- [Records shown]:

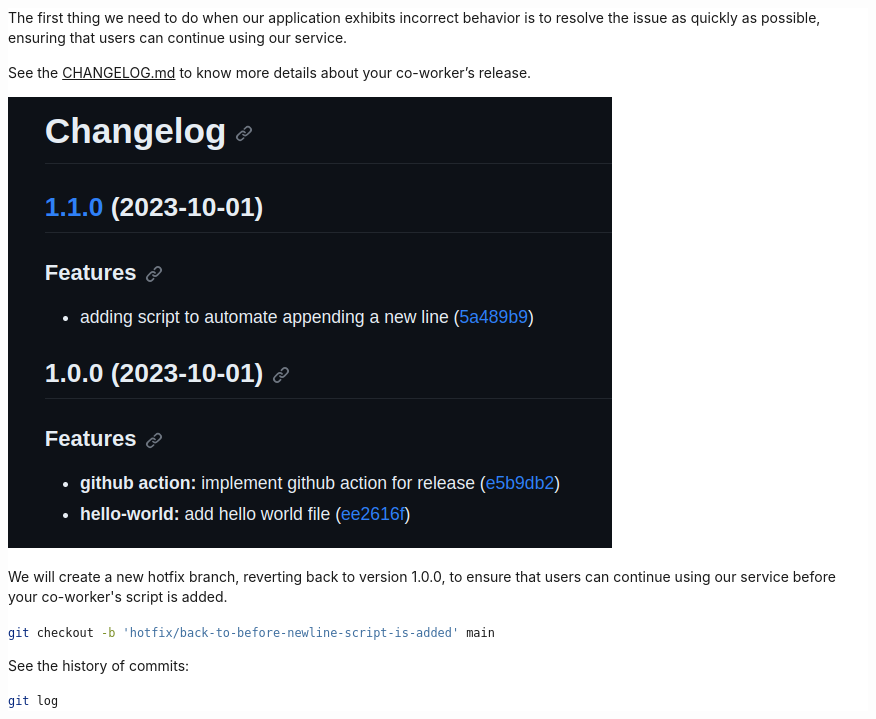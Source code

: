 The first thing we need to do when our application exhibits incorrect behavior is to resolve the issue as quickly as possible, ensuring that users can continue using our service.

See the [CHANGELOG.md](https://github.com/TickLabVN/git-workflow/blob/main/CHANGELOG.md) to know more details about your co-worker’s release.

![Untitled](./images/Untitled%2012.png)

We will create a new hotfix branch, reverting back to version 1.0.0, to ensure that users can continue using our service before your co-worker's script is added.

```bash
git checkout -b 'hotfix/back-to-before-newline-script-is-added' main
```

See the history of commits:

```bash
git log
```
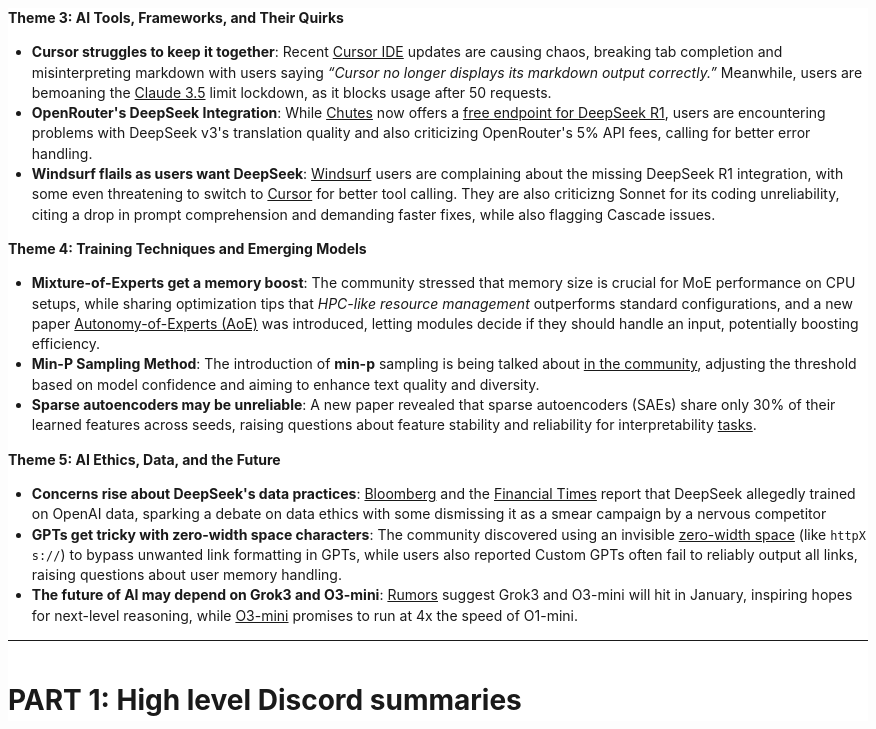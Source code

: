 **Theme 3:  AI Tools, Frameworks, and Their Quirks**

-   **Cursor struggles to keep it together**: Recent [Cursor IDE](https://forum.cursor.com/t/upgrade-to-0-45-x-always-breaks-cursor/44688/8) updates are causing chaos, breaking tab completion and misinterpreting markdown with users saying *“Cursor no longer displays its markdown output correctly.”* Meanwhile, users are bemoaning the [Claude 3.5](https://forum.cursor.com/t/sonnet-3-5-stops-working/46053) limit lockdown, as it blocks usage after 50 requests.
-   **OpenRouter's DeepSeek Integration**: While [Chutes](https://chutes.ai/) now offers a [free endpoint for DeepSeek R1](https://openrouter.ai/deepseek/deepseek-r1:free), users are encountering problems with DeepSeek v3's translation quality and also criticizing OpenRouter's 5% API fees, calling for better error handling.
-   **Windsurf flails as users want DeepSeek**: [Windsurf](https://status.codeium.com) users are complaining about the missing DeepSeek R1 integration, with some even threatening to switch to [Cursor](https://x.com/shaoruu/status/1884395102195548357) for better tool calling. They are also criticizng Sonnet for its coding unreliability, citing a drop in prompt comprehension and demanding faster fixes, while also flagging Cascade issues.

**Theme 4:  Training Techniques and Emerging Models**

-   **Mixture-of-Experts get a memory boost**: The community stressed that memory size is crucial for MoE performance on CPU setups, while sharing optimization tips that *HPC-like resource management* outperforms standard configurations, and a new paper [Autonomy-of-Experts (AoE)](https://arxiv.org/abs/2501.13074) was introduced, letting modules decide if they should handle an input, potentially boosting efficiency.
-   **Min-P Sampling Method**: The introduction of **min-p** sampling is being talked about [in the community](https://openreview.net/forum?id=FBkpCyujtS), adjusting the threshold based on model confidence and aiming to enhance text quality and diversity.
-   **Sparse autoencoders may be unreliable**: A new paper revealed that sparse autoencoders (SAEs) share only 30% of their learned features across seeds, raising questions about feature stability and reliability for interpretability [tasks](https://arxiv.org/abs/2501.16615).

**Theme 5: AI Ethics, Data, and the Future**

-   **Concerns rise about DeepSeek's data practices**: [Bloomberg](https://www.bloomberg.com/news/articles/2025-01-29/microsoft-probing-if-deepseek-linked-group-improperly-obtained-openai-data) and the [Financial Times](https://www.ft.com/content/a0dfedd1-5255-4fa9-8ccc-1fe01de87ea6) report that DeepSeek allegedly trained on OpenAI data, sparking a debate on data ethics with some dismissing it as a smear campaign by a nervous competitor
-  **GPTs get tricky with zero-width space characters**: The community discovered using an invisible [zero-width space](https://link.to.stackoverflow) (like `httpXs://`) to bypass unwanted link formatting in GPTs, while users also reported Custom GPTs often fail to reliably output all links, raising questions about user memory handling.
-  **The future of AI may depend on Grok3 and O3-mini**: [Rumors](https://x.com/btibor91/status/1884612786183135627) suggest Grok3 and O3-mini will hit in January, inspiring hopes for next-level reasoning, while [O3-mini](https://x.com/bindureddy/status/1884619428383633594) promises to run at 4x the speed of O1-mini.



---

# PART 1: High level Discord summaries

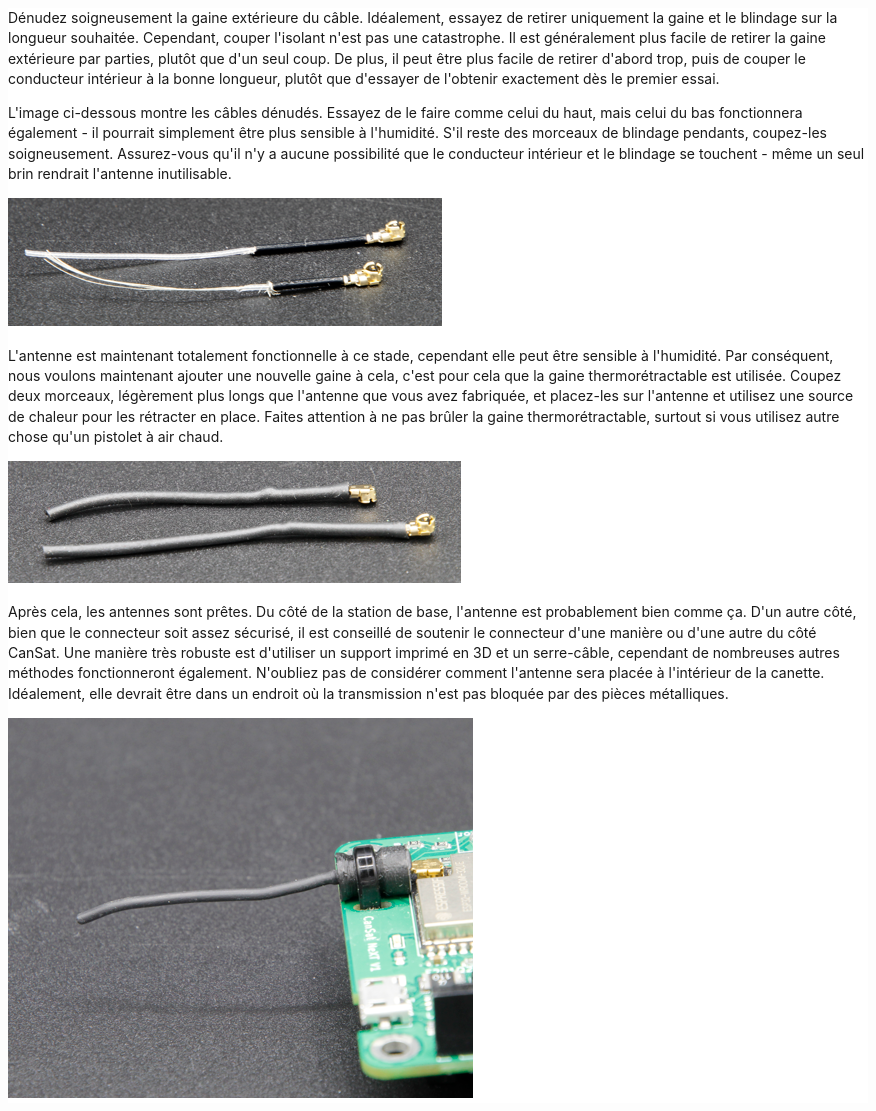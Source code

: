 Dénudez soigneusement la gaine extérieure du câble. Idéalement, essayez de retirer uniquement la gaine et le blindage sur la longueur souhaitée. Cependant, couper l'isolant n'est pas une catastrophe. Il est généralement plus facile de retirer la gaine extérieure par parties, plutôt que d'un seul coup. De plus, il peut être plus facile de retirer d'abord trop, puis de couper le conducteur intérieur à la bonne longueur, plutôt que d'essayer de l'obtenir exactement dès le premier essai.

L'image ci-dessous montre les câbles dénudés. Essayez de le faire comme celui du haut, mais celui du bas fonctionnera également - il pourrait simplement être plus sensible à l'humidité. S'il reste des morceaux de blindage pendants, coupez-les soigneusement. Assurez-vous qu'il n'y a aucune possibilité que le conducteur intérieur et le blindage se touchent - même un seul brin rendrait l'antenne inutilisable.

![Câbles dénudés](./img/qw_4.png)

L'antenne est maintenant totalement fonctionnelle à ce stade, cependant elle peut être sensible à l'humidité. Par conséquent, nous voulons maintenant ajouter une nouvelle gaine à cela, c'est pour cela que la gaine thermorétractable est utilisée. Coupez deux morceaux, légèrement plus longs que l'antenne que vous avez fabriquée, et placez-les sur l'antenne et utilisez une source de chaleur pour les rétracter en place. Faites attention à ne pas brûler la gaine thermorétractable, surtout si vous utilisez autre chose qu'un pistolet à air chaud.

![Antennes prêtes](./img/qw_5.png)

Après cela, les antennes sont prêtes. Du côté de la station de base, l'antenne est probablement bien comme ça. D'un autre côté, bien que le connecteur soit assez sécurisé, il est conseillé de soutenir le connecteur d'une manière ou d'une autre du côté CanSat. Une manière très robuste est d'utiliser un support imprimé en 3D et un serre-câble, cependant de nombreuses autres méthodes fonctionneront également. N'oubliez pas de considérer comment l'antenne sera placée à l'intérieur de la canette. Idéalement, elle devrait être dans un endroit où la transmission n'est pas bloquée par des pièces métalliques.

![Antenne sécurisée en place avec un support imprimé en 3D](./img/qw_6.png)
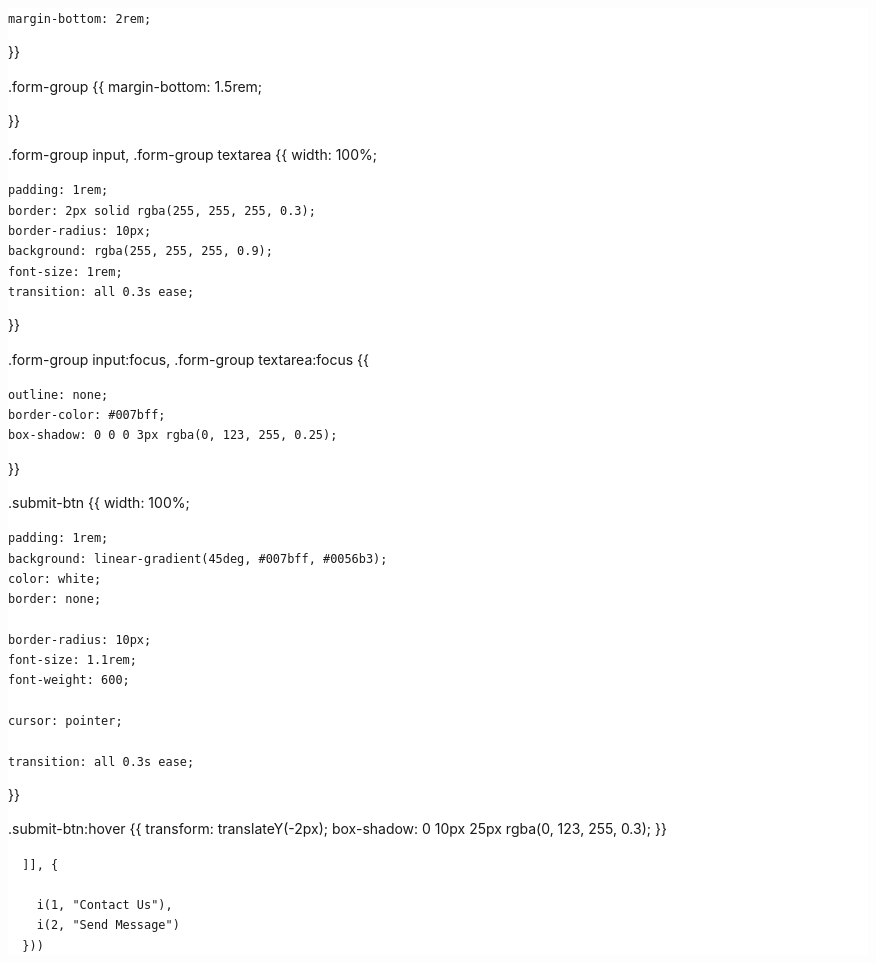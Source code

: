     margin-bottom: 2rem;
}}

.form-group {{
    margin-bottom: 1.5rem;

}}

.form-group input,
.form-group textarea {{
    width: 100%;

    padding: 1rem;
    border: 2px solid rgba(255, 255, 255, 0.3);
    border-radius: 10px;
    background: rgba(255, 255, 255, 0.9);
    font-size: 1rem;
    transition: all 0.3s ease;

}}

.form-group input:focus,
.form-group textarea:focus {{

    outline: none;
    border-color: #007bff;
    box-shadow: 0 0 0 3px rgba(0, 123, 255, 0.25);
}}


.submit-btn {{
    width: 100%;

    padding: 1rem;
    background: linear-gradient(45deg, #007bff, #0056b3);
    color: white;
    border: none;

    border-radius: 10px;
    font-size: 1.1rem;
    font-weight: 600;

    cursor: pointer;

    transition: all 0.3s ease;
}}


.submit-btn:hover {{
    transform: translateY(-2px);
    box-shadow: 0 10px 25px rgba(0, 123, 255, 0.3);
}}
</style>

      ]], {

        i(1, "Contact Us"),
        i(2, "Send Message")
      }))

- [Exercise]: The copy should hold only the lines from the one with "L'image ci-dessous montre" through the one with "border-color: #007bff;", exactly as they stand above. Leave out the pictures.

- [Solution to this task]:
L'image ci-dessous montre les câbles dénudés. Essayez de le faire comme celui du haut, mais celui du bas fonctionnera également - il pourrait simplement être plus sensible à l'humidité. S'il reste des morceaux de blindage pendants, coupez-les soigneusement. Assurez-vous qu'il n'y a aucune possibilité que le conducteur intérieur et le blindage se touchent - même un seul brin rendrait l'antenne inutilisable.

![Câbles dénudés](./img/qw_4.png)

L'antenne est maintenant totalement fonctionnelle à ce stade, cependant elle peut être sensible à l'humidité. Par conséquent, nous voulons maintenant ajouter une nouvelle gaine à cela, c'est pour cela que la gaine thermorétractable est utilisée. Coupez deux morceaux, légèrement plus longs que l'antenne que vous avez fabriquée, et placez-les sur l'antenne et utilisez une source de chaleur pour les rétracter en place. Faites attention à ne pas brûler la gaine thermorétractable, surtout si vous utilisez autre chose qu'un pistolet à air chaud.

![Antennes prêtes](./img/qw_5.png)

Après cela, les antennes sont prêtes. Du côté de la station de base, l'antenne est probablement bien comme ça. D'un autre côté, bien que le connecteur soit assez sécurisé, il est conseillé de soutenir le connecteur d'une manière ou d'une autre du côté CanSat. Une manière très robuste est d'utiliser un support imprimé en 3D et un serre-câble, cependant de nombreuses autres méthodes fonctionneront également. N'oubliez pas de considérer comment l'antenne sera placée à l'intérieur de la canette. Idéalement, elle devrait être dans un endroit où la transmission n'est pas bloquée par des pièces métalliques.

![Antenne sécurisée en place avec un support imprimé en 3D](./img/qw_6.png)
Source code

:     margin-bottom: 2rem;
}}

.form-group {{
    margin-bottom: 1.5rem;

}}

.form-group input,
.form-group textarea {{
    width: 100%;

    padding: 1rem;
    border: 2px solid rgba(255, 255, 255, 0.3);
    border-radius: 10px;
    background: rgba(255, 255, 255, 0.9);
    font-size: 1rem;
    transition: all 0.3s ease;

}}

.form-group input:focus,
.form-group textarea:focus {{

    outline: none;
    border-color: #007bff;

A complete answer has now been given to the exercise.